Oregon DOT Plays its Trump Card to Remove Portland Bike Lanes

A bike advocate tells the story of the how the state department of transportation convinced local officials to remove a popular bike lane in Portland.

2 minute read

January 12, 2016, 9:00 AM PST

By James Brasuell @CasualBrasuell

SE 26th Ave Portland

SE 26th Ave, Portland / Google Streetview

"Two of southeast Portland’s most-ridden bike lanes are slated to be removed at the insistence of the state of Oregon," reports Michael Andersen.

According to Andersen, the "[bike lanes on each side of Southeast 26th Avenue near Powell draw something like 600 to 800 people per day (even in winter) and run in front of Cleveland High School. They will be paved over sometime in the coming months and not replaced." The decision comes from the Oregon Department of Transportation (ODOT), which announced the project last week.

The city of Portland, however, had to accept the decision of the state to remove the lane, despite disagreement over the potential safety impacts. The ODOT believes that removing the bike lane will improve safety at the intersection of SE Powell at SE 26th by reducing the number of bicycles on the street. Many bike riders, according to an ODOT spokesperson, will switch to 28th Avenue instead "when a new traffic signal and neighborhood greenway are installed there in the coming months."

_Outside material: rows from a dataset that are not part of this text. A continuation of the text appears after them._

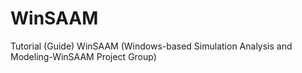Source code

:# WinSAAM
Tutorial (Guide) WinSAAM (Windows-based Simulation Analysis and Modeling-WinSAAM Project Group)
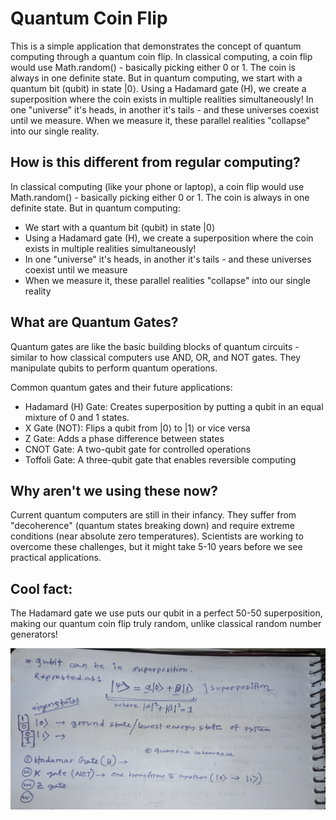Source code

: # Quantum Coin Flip

This is a simple application that demonstrates the concept of quantum computing through a quantum coin flip. In classical computing, a coin flip would use Math.random() - basically picking either 0 or 1. The coin is always in one definite state. But in quantum computing, we start with a quantum bit (qubit) in state |0⟩. Using a Hadamard gate (H), we create a superposition where the coin exists in multiple realities simultaneously! In one "universe" it's heads, in another it's tails - and these universes coexist until we measure. When we measure it, these parallel realities "collapse" into our single reality.

## How is this different from regular computing?

In classical computing (like your phone or laptop), a coin flip would use Math.random() - basically picking either 0 or 1. The coin is always in one definite state. But in quantum computing:
- We start with a quantum bit (qubit) in state |0⟩
- Using a Hadamard gate (H), we create a superposition where the coin exists in multiple realities simultaneously!
- In one "universe" it's heads, in another it's tails - and these universes coexist until we measure
- When we measure it, these parallel realities "collapse" into our single reality

## What are Quantum Gates?

Quantum gates are like the basic building blocks of quantum circuits - similar to how classical computers use AND, OR, and NOT gates. They manipulate qubits to perform quantum operations.

Common quantum gates and their future applications:
- Hadamard (H) Gate: Creates superposition by putting a qubit in an equal mixture of 0 and 1 states.
- X Gate (NOT): Flips a qubit from |0⟩ to |1⟩ or vice versa
- Z Gate: Adds a phase difference between states
- CNOT Gate: A two-qubit gate for controlled operations
- Toffoli Gate: A three-qubit gate that enables reversible computing

## Why aren't we using these now?

Current quantum computers are still in their infancy. They suffer from "decoherence" (quantum states breaking down) and require extreme conditions (near absolute zero temperatures). Scientists are working to overcome these challenges, but it might take 5-10 years before we see practical applications.

## Cool fact:

The Hadamard gate we use puts our qubit in a perfect 50-50 superposition, making our quantum coin flip truly random, unlike classical random number generators!

![Short Note](./public//short-note.jpg)


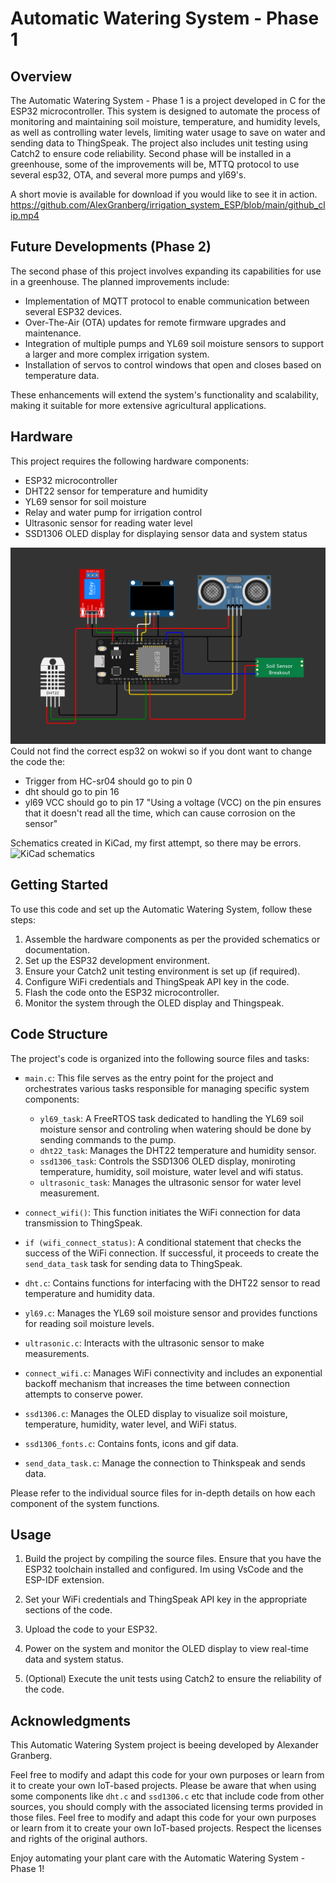 
# Automatic Watering System - Phase 1

## Overview
The Automatic Watering System - Phase 1 is a project developed in C for the ESP32 microcontroller. This system is designed to automate the process of monitoring and maintaining soil moisture, temperature, and humidity levels, as well as controlling water levels, limiting water usage to save on water and sending data to ThingSpeak. The project also includes unit testing using Catch2 to ensure code reliability.
Second phase will be installed in a greenhouse, some of the improvements will be, MTTQ protocol to use several esp32, OTA, and several more pumps and yl69's. 

A short movie is available for download if you would like to see it in action.
https://github.com/AlexGranberg/irrigation_system_ESP/blob/main/github_clip.mp4

## Future Developments (Phase 2)
The second phase of this project involves expanding its capabilities for use in a greenhouse. The planned improvements include:

- Implementation of MQTT protocol to enable communication between several ESP32 devices.
- Over-The-Air (OTA) updates for remote firmware upgrades and maintenance.
- Integration of multiple pumps and YL69 soil moisture sensors to support a larger and more complex irrigation system.
- Installation of servos to control windows that open and closes based on temperature data.

These enhancements will extend the system's functionality and scalability, making it suitable for more extensive agricultural applications.

## Hardware
This project requires the following hardware components:
- ESP32 microcontroller
- DHT22 sensor for temperature and humidity
- YL69 sensor for soil moisture
- Relay and water pump for irrigation control
- Ultrasonic sensor for reading water level
- SSD1306 OLED display for displaying sensor data and system status

![Project Hardware](schematics.png)
Could not find the correct esp32 on wokwi so if you dont want to change the code the:
- Trigger from HC-sr04 should go to pin 0
- dht should go to pin 16
- yl69 VCC should go to pin 17 "Using a voltage (VCC) on the pin ensures that it doesn't read all the time, which can cause corrosion on the sensor"

Schematics created in KiCad, my first attempt, so there may be errors.
![KiCad schematics]()

## Getting Started
To use this code and set up the Automatic Watering System, follow these steps:
1. Assemble the hardware components as per the provided schematics or documentation.
2. Set up the ESP32 development environment.
3. Ensure your Catch2 unit testing environment is set up (if required).
4. Configure WiFi credentials and ThingSpeak API key in the code.
5. Flash the code onto the ESP32 microcontroller.
6. Monitor the system through the OLED display and Thingspeak.

## Code Structure

The project's code is organized into the following source files and tasks:

- `main.c`: This file serves as the entry point for the project and orchestrates various tasks responsible for managing specific system components:

    - `yl69_task`: A FreeRTOS task dedicated to handling the YL69 soil moisture sensor and controling when watering should be done by sending commands to the pump.
    - `dht22_task`: Manages the DHT22 temperature and humidity sensor.
    - `ssd1306_task`: Controls the SSD1306 OLED display, moniroting temperature, humidity, soil moisture, water level and wifi status.
    - `ultrasonic_task`: Manages the ultrasonic sensor for water level measurement.

- `connect_wifi()`: This function initiates the WiFi connection for data transmission to ThingSpeak.

- `if (wifi_connect_status)`: A conditional statement that checks the success of the WiFi connection. If successful, it proceeds to create the `send_data_task` task for sending data to ThingSpeak.

- `dht.c`: Contains functions for interfacing with the DHT22 sensor to read temperature and humidity data.

- `yl69.c`: Manages the YL69 soil moisture sensor and provides functions for reading soil moisture levels.

- `ultrasonic.c`: Interacts with the ultrasonic sensor to make measurements.

- `connect_wifi.c`: Manages WiFi connectivity and includes an exponential backoff mechanism that increases the time between connection attempts to conserve power.

- `ssd1306.c`: Manages the OLED display to visualize soil moisture, temperature, humidity, water level, and WiFi status.

- `ssd1306_fonts.c`: Contains fonts, icons and gif data.

- `send_data_task.c`: Manage the connection to Thinkspeak and sends data.

Please refer to the individual source files for in-depth details on how each component of the system functions.

## Usage
1. Build the project by compiling the source files. Ensure that you have the ESP32 toolchain installed and configured. Im using VsCode and the ESP-IDF extension.

2. Set your WiFi credentials and ThingSpeak API key in the appropriate sections of the code.

3. Upload the code to your ESP32.

4. Power on the system and monitor the OLED display to view real-time data and system status.

5. (Optional) Execute the unit tests using Catch2 to ensure the reliability of the code.

## Acknowledgments
This Automatic Watering System project is beeing developed by Alexander Granberg.

Feel free to modify and adapt this code for your own purposes or learn from it to create your own IoT-based projects.
Please be aware that when using some components like `dht.c` and `ssd1306.c` etc that include code from other sources, you should comply with the associated licensing terms provided in those files. Feel free to modify and adapt this code for your own purposes or learn from it to create your own IoT-based projects. Respect the licenses and rights of the original authors.

Enjoy automating your plant care with the Automatic Watering System - Phase 1!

Andersen clearly opposes the removals, providing several examples of evidence and policy maxims that contradict the claims made by the ODOT. By providing a lot more information on this specific example and the other projects and events that led to the decision to pave over the lanes, Andersen also provides an unfortunate case study of a city and a state failing to resolve differences in their approaches to streets.